EXERCISE: Exactly and in full, give the records again.

DATA FOR THIS EXERCISE:
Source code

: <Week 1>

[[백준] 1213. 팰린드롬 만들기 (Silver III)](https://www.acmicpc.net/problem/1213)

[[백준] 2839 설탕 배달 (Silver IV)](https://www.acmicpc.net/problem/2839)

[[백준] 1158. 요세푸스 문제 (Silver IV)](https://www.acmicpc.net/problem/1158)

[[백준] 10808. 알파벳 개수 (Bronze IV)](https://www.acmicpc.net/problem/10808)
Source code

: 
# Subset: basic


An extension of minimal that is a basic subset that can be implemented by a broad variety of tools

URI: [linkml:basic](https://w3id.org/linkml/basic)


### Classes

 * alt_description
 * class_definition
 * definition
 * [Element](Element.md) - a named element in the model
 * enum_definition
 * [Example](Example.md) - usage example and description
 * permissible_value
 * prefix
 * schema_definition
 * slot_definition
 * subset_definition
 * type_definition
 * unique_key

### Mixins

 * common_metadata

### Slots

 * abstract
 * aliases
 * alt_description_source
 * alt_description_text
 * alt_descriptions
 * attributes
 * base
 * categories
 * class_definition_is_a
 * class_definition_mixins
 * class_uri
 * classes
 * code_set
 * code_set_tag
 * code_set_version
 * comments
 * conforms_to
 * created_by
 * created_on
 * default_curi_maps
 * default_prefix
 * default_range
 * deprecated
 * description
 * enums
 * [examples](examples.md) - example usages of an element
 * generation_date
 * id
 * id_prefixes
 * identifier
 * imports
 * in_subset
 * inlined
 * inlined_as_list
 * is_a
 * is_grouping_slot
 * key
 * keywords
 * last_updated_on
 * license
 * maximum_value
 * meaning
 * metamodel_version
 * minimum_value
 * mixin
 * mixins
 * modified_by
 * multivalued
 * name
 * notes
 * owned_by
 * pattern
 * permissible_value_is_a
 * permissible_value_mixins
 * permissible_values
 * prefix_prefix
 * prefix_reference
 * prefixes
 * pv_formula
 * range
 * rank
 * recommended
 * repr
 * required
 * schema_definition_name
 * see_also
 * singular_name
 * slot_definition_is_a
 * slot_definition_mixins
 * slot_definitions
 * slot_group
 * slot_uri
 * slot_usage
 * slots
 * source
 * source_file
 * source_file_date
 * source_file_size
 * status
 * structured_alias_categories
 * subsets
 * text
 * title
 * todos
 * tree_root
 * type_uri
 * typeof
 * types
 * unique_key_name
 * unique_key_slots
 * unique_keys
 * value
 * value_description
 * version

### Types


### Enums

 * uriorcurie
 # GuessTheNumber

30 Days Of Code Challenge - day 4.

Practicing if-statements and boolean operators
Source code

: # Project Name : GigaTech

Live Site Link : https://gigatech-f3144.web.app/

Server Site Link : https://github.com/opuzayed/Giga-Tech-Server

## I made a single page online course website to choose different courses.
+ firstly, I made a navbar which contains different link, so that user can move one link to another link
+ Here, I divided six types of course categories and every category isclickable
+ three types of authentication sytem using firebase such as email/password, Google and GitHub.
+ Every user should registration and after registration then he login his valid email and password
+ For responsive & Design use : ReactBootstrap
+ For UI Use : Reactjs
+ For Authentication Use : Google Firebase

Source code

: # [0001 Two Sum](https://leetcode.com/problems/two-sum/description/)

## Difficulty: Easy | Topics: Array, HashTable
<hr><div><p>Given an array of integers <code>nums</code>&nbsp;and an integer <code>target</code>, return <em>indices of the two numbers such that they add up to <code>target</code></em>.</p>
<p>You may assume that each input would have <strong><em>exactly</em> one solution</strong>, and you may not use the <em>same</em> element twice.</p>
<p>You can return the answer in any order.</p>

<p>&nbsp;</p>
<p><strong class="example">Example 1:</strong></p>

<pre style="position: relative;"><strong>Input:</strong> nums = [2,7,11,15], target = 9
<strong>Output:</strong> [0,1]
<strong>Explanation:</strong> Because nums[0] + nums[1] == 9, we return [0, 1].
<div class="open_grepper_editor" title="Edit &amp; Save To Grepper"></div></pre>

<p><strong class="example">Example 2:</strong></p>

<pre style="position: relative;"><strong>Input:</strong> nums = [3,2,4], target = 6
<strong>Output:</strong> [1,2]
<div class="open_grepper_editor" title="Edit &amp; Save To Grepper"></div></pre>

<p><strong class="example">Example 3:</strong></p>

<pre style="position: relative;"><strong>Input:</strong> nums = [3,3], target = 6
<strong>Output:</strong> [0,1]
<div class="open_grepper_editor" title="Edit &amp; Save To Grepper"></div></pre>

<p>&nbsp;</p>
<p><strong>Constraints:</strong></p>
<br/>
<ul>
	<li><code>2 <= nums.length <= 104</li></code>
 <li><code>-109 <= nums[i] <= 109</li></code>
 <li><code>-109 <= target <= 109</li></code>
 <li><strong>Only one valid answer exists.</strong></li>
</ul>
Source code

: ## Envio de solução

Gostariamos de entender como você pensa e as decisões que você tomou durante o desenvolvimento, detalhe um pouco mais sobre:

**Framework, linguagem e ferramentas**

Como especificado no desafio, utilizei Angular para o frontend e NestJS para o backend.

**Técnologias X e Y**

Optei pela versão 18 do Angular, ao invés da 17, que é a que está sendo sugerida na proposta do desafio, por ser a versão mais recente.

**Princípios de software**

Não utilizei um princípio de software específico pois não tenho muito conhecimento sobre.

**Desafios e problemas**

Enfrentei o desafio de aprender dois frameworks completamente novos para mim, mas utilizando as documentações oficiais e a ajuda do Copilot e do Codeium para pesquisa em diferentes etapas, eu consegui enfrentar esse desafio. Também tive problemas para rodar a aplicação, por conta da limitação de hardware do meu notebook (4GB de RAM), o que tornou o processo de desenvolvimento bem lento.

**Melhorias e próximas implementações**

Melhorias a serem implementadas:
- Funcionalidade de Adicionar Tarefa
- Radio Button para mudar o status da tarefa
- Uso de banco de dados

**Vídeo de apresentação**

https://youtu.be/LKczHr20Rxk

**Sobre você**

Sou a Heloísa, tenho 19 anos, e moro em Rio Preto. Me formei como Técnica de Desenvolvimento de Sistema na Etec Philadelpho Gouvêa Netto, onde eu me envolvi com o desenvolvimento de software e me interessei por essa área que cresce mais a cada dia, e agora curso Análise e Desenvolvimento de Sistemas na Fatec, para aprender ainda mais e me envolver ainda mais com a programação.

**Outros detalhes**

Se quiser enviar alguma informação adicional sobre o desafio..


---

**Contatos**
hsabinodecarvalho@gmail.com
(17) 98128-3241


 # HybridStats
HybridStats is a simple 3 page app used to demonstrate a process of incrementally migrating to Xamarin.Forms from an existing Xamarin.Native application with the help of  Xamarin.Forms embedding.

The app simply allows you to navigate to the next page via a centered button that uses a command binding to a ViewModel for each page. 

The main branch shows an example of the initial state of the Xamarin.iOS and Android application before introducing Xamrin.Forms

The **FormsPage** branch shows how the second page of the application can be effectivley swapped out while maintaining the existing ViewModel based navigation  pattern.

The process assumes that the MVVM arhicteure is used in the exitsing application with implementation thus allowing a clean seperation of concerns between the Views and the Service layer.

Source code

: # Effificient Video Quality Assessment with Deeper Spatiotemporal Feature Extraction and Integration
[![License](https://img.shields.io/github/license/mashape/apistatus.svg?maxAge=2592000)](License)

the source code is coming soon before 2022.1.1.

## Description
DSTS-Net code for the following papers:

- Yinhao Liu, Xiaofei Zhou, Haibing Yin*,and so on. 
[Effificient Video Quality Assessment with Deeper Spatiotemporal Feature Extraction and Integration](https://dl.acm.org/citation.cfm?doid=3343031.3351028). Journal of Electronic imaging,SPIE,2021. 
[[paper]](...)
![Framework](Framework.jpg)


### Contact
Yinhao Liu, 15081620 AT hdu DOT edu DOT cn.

FINISHED TASK:
Source code

: <Week 1>

[[백준] 1213. 팰린드롬 만들기 (Silver III)](https://www.acmicpc.net/problem/1213)

[[백준] 2839 설탕 배달 (Silver IV)](https://www.acmicpc.net/problem/2839)

[[백준] 1158. 요세푸스 문제 (Silver IV)](https://www.acmicpc.net/problem/1158)

[[백준] 10808. 알파벳 개수 (Bronze IV)](https://www.acmicpc.net/problem/10808)
Source code

: 
# Subset: basic


An extension of minimal that is a basic subset that can be implemented by a broad variety of tools

URI: [linkml:basic](https://w3id.org/linkml/basic)


### Classes

 * alt_description
 * class_definition
 * definition
 * [Element](Element.md) - a named element in the model
 * enum_definition
 * [Example](Example.md) - usage example and description
 * permissible_value
 * prefix
 * schema_definition
 * slot_definition
 * subset_definition
 * type_definition
 * unique_key

### Mixins

 * common_metadata

### Slots

 * abstract
 * aliases
 * alt_description_source
 * alt_description_text
 * alt_descriptions
 * attributes
 * base
 * categories
 * class_definition_is_a
 * class_definition_mixins
 * class_uri
 * classes
 * code_set
 * code_set_tag
 * code_set_version
 * comments
 * conforms_to
 * created_by
 * created_on
 * default_curi_maps
 * default_prefix
 * default_range
 * deprecated
 * description
 * enums
 * [examples](examples.md) - example usages of an element
 * generation_date
 * id
 * id_prefixes
 * identifier
 * imports
 * in_subset
 * inlined
 * inlined_as_list
 * is_a
 * is_grouping_slot
 * key
 * keywords
 * last_updated_on
 * license
 * maximum_value
 * meaning
 * metamodel_version
 * minimum_value
 * mixin
 * mixins
 * modified_by
 * multivalued
 * name
 * notes
 * owned_by
 * pattern
 * permissible_value_is_a
 * permissible_value_mixins
 * permissible_values
 * prefix_prefix
 * prefix_reference
 * prefixes
 * pv_formula
 * range
 * rank
 * recommended
 * repr
 * required
 * schema_definition_name
 * see_also
 * singular_name
 * slot_definition_is_a
 * slot_definition_mixins
 * slot_definitions
 * slot_group
 * slot_uri
 * slot_usage
 * slots
 * source
 * source_file
 * source_file_date
 * source_file_size
 * status
 * structured_alias_categories
 * subsets
 * text
 * title
 * todos
 * tree_root
 * type_uri
 * typeof
 * types
 * unique_key_name
 * unique_key_slots
 * unique_keys
 * value
 * value_description
 * version

### Types


### Enums

 * uriorcurie
 # GuessTheNumber

30 Days Of Code Challenge - day 4.

Practicing if-statements and boolean operators
Source code

: # Project Name : GigaTech

Live Site Link : https://gigatech-f3144.web.app/

Server Site Link : https://github.com/opuzayed/Giga-Tech-Server

## I made a single page online course website to choose different courses.
+ firstly, I made a navbar which contains different link, so that user can move one link to another link
+ Here, I divided six types of course categories and every category isclickable
+ three types of authentication sytem using firebase such as email/password, Google and GitHub.
+ Every user should registration and after registration then he login his valid email and password
+ For responsive & Design use : ReactBootstrap
+ For UI Use : Reactjs
+ For Authentication Use : Google Firebase

Source code

: # [0001 Two Sum](https://leetcode.com/problems/two-sum/description/)

## Difficulty: Easy | Topics: Array, HashTable
<hr><div><p>Given an array of integers <code>nums</code>&nbsp;and an integer <code>target</code>, return <em>indices of the two numbers such that they add up to <code>target</code></em>.</p>
<p>You may assume that each input would have <strong><em>exactly</em> one solution</strong>, and you may not use the <em>same</em> element twice.</p>
<p>You can return the answer in any order.</p>

<p>&nbsp;</p>
<p><strong class="example">Example 1:</strong></p>

<pre style="position: relative;"><strong>Input:</strong> nums = [2,7,11,15], target = 9
<strong>Output:</strong> [0,1]
<strong>Explanation:</strong> Because nums[0] + nums[1] == 9, we return [0, 1].
<div class="open_grepper_editor" title="Edit &amp; Save To Grepper"></div></pre>

<p><strong class="example">Example 2:</strong></p>

<pre style="position: relative;"><strong>Input:</strong> nums = [3,2,4], target = 6
<strong>Output:</strong> [1,2]
<div class="open_grepper_editor" title="Edit &amp; Save To Grepper"></div></pre>

<p><strong class="example">Example 3:</strong></p>

<pre style="position: relative;"><strong>Input:</strong> nums = [3,3], target = 6
<strong>Output:</strong> [0,1]
<div class="open_grepper_editor" title="Edit &amp; Save To Grepper"></div></pre>

<p>&nbsp;</p>
<p><strong>Constraints:</strong></p>
<br/>
<ul>
	<li><code>2 <= nums.length <= 104</li></code>
 <li><code>-109 <= nums[i] <= 109</li></code>
 <li><code>-109 <= target <= 109</li></code>
 <li><strong>Only one valid answer exists.</strong></li>
</ul>
Source code

: ## Envio de solução

Gostariamos de entender como você pensa e as decisões que você tomou durante o desenvolvimento, detalhe um pouco mais sobre:

**Framework, linguagem e ferramentas**

Como especificado no desafio, utilizei Angular para o frontend e NestJS para o backend.

**Técnologias X e Y**

Optei pela versão 18 do Angular, ao invés da 17, que é a que está sendo sugerida na proposta do desafio, por ser a versão mais recente.

**Princípios de software**

Não utilizei um princípio de software específico pois não tenho muito conhecimento sobre.

**Desafios e problemas**

Enfrentei o desafio de aprender dois frameworks completamente novos para mim, mas utilizando as documentações oficiais e a ajuda do Copilot e do Codeium para pesquisa em diferentes etapas, eu consegui enfrentar esse desafio. Também tive problemas para rodar a aplicação, por conta da limitação de hardware do meu notebook (4GB de RAM), o que tornou o processo de desenvolvimento bem lento.

**Melhorias e próximas implementações**

Melhorias a serem implementadas:
- Funcionalidade de Adicionar Tarefa
- Radio Button para mudar o status da tarefa
- Uso de banco de dados

**Vídeo de apresentação**

https://youtu.be/LKczHr20Rxk

**Sobre você**

Sou a Heloísa, tenho 19 anos, e moro em Rio Preto. Me formei como Técnica de Desenvolvimento de Sistema na Etec Philadelpho Gouvêa Netto, onde eu me envolvi com o desenvolvimento de software e me interessei por essa área que cresce mais a cada dia, e agora curso Análise e Desenvolvimento de Sistemas na Fatec, para aprender ainda mais e me envolver ainda mais com a programação.

**Outros detalhes**

Se quiser enviar alguma informação adicional sobre o desafio..


---

**Contatos**
hsabinodecarvalho@gmail.com
(17) 98128-3241


 # HybridStats
HybridStats is a simple 3 page app used to demonstrate a process of incrementally migrating to Xamarin.Forms from an existing Xamarin.Native application with the help of  Xamarin.Forms embedding.

The app simply allows you to navigate to the next page via a centered button that uses a command binding to a ViewModel for each page. 

The main branch shows an example of the initial state of the Xamarin.iOS and Android application before introducing Xamrin.Forms

The **FormsPage** branch shows how the second page of the application can be effectivley swapped out while maintaining the existing ViewModel based navigation  pattern.

The process assumes that the MVVM arhicteure is used in the exitsing application with implementation thus allowing a clean seperation of concerns between the Views and the Service layer.

Source code

: # Effificient Video Quality Assessment with Deeper Spatiotemporal Feature Extraction and Integration
[![License](https://img.shields.io/github/license/mashape/apistatus.svg?maxAge=2592000)](License)

the source code is coming soon before 2022.1.1.

## Description
DSTS-Net code for the following papers:

- Yinhao Liu, Xiaofei Zhou, Haibing Yin*,and so on. 
[Effificient Video Quality Assessment with Deeper Spatiotemporal Feature Extraction and Integration](https://dl.acm.org/citation.cfm?doid=3343031.3351028). Journal of Electronic imaging,SPIE,2021. 
[[paper]](...)
![Framework](Framework.jpg)


### Contact
Yinhao Liu, 15081620 AT hdu DOT edu DOT cn.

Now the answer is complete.